彼の反応に、ベティは席を立って講義した。


「うるせぇ。学者らしい振る舞いをしろって言っているんだよ! 」


「ひどい! こんな可愛い学者に向かって、そんなこと……イアンくん、何か言ってやってよ! 」


「……たまに忘れる」


イアンがベティから目を逸らして呟いた。


「がーん! 」


イアンの一言で、ベティは打ちのめされたかのように、テーブルに突っ伏した。


「大方、蜜結晶が手元にあるから大人しいんだろうな。で、遺跡の侵入だが、オレも同行していいか? 」


「ダイムブラムが? 騎士のおまえが行くと、色々大変なことになるのでは? 」


ダイムブラムはフォーン王国の王都騎士。

その彼がヴォリン帝国の定めた探索範囲に侵入することは、国家間でのいざこざを引き起こしかねない行為であった。

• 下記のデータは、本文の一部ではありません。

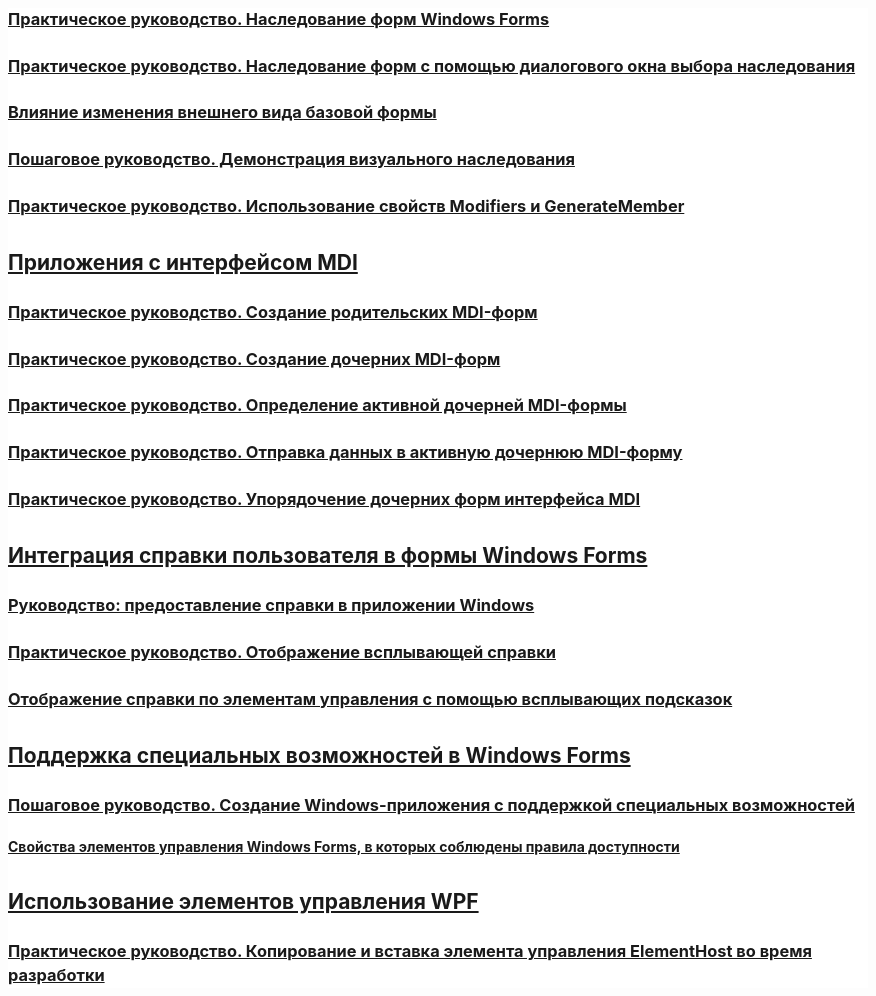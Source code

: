 ### [Практическое руководство. Наследование форм Windows Forms](how-to-inherit-windows-forms.md)
### [Практическое руководство. Наследование форм с помощью диалогового окна выбора наследования](how-to-inherit-forms-using-the-inheritance-picker-dialog-box.md)
### [Влияние изменения внешнего вида базовой формы](effects-of-modifying-base-form-appearance.md)
### [Пошаговое руководство. Демонстрация визуального наследования](walkthrough-demonstrating-visual-inheritance.md)
### [Практическое руководство. Использование свойств Modifiers и GenerateMember](how-to-use-the-modifiers-and-generatemember-properties.md)
## [Приложения с интерфейсом MDI](multiple-document-interface-mdi-applications.md)
### [Практическое руководство. Создание родительских MDI-форм](how-to-create-mdi-parent-forms.md)
### [Практическое руководство. Создание дочерних MDI-форм](how-to-create-mdi-child-forms.md)
### [Практическое руководство. Определение активной дочерней MDI-формы](how-to-determine-the-active-mdi-child.md)
### [Практическое руководство. Отправка данных в активную дочернюю MDI-форму](how-to-send-data-to-the-active-mdi-child.md)
### [Практическое руководство. Упорядочение дочерних форм интерфейса MDI](how-to-arrange-mdi-child-forms.md)
## [Интеграция справки пользователя в формы Windows Forms](integrating-user-help-in-windows-forms.md)
### [Руководство: предоставление справки в приложении Windows](how-to-provide-help-in-a-windows-application.md)
### [Практическое руководство. Отображение всплывающей справки](how-to-display-pop-up-help.md)
### [Отображение справки по элементам управления с помощью всплывающих подсказок](control-help-using-tooltips.md)
## [Поддержка специальных возможностей в Windows Forms](windows-forms-accessibility.md)
### [Пошаговое руководство. Создание Windows-приложения с поддержкой специальных возможностей](walkthrough-creating-an-accessible-windows-based-application.md)
#### [Свойства элементов управления Windows Forms, в которых соблюдены правила доступности](properties-on-windows-forms-controls-that-support-accessibility-guidelines.md)
## [Использование элементов управления WPF](using-wpf-controls.md)
### [Практическое руководство. Копирование и вставка элемента управления ElementHost во время разработки](how-to-copy-and-paste-an-elementhost-control-at-design-time.md)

「いや、騎士の格好をしていなければ大丈夫だろう。幸い、今のオレは無名の騎士だしね。滅多なことじゃあ、バレないよ」


「そうか…ならいいか。すぐに出発したいのだが、大丈夫か? 」


「問題ないよ。行くのは君とオレだけだろう」


ダイムブラムがイアンと自分を交互に指を差す。


「ああ、オレ達二人――」


「ギャウ! ラノも行く! 」


ラノアニクスがイアンの声を遮る形で、口を開いた。


「ラノアニクス…いいのか? おまえには関係ないことだぞ? 」


「ギャウ、行きたい! ラノも連れてく! 」


ラノアニクスは椅子から立ち上がり、イアンの元へ向かう。


「連れてけ~! 連れてけ~! 」


そして、イアンの体を揺さぶり始めた。


「う、おおっ! 揺するな。どうする? ダイムブラム」


「……いいんじゃない? この子、強そうだし。それに万が一の時は、オレが君たちを守るから」


「ふぅ~! ダイくん、かっこいい~! 」


ベティが裏声を使って、ダイムブラムを茶化す。


「騎士として当然だっての! じゃあ、準備してくるから基地の入口で待っててくれ」


「分かった」


ダイムブラムは、イアンの返事を聞くと、会議室を出ていった。


「私も行こうかな。イアンくん、ビルトラン教授は難しい人だから気をつけてね」


ベティも、会議室を出て行く。

会議室に残ったのは、イアンとラノアニクスだけとなった。


「そういえば、蜜結晶を見たことがあると言っていたな。何か、思い出せそうか? 」


「グゥ…見たことがある…ような気がするだけ。あとは、分からない」


イアンの問いに、ラノアニクスが首を横に振りながら答える。


「ふむ……だが、おまえが見たことがある物が遺跡の中にあるとは……もしかしたら、故郷には遺跡があったのかもな」


「…そうかもしれない。それ、確かめるために、ラノ、イアンについて行く」


ラノアニクスが、イアンの目を見つめる。

彼女は、自分が何者なのかを知る手掛かりを得るため、イアンに同行すると決めたのだ。


「そうか……そろそろ、基地の入口でダイムブラムを待つとしよう。準備はいいか? 」


「ギャウ! 問題ない」


イアンはラノアニクスを連れて、会議室を出て、基地の入口に向かった。